» **Exercise description**:
Examine the entries and show every line in which the word "ignore" is found.

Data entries
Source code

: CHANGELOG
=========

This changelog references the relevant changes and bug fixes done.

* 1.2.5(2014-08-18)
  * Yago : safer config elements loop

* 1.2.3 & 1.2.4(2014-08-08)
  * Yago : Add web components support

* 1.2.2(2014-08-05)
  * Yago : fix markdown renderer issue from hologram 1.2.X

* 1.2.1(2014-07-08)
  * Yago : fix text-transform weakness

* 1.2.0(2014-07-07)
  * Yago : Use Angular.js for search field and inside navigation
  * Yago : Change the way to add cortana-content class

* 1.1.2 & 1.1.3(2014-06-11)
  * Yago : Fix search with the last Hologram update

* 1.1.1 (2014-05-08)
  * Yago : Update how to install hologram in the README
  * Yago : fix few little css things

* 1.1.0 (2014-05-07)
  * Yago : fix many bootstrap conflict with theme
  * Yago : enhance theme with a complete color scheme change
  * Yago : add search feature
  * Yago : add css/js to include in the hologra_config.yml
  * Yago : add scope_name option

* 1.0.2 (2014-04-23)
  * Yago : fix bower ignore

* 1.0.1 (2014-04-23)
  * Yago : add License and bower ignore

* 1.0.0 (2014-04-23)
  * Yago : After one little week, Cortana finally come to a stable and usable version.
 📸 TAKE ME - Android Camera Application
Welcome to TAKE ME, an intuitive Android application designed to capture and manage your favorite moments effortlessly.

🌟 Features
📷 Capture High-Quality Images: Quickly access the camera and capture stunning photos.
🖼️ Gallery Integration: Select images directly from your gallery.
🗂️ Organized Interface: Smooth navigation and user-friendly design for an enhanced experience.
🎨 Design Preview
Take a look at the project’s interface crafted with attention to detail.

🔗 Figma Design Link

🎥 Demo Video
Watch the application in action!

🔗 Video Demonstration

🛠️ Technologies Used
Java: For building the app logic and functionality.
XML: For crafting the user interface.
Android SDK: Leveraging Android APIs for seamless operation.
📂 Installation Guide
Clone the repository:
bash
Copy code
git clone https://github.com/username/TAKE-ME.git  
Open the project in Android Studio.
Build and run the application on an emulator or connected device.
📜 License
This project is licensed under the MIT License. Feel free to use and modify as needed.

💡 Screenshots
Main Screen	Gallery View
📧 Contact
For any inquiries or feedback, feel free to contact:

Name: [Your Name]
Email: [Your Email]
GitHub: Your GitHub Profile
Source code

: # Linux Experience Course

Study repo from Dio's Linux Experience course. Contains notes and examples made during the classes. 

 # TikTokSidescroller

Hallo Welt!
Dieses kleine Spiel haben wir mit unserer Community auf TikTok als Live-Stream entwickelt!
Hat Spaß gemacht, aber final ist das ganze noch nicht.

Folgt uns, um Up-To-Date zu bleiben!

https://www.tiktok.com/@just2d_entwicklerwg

» **Solution to this exercise**:
  * Yago : fix bower ignore
  * Yago : add License and bower ignore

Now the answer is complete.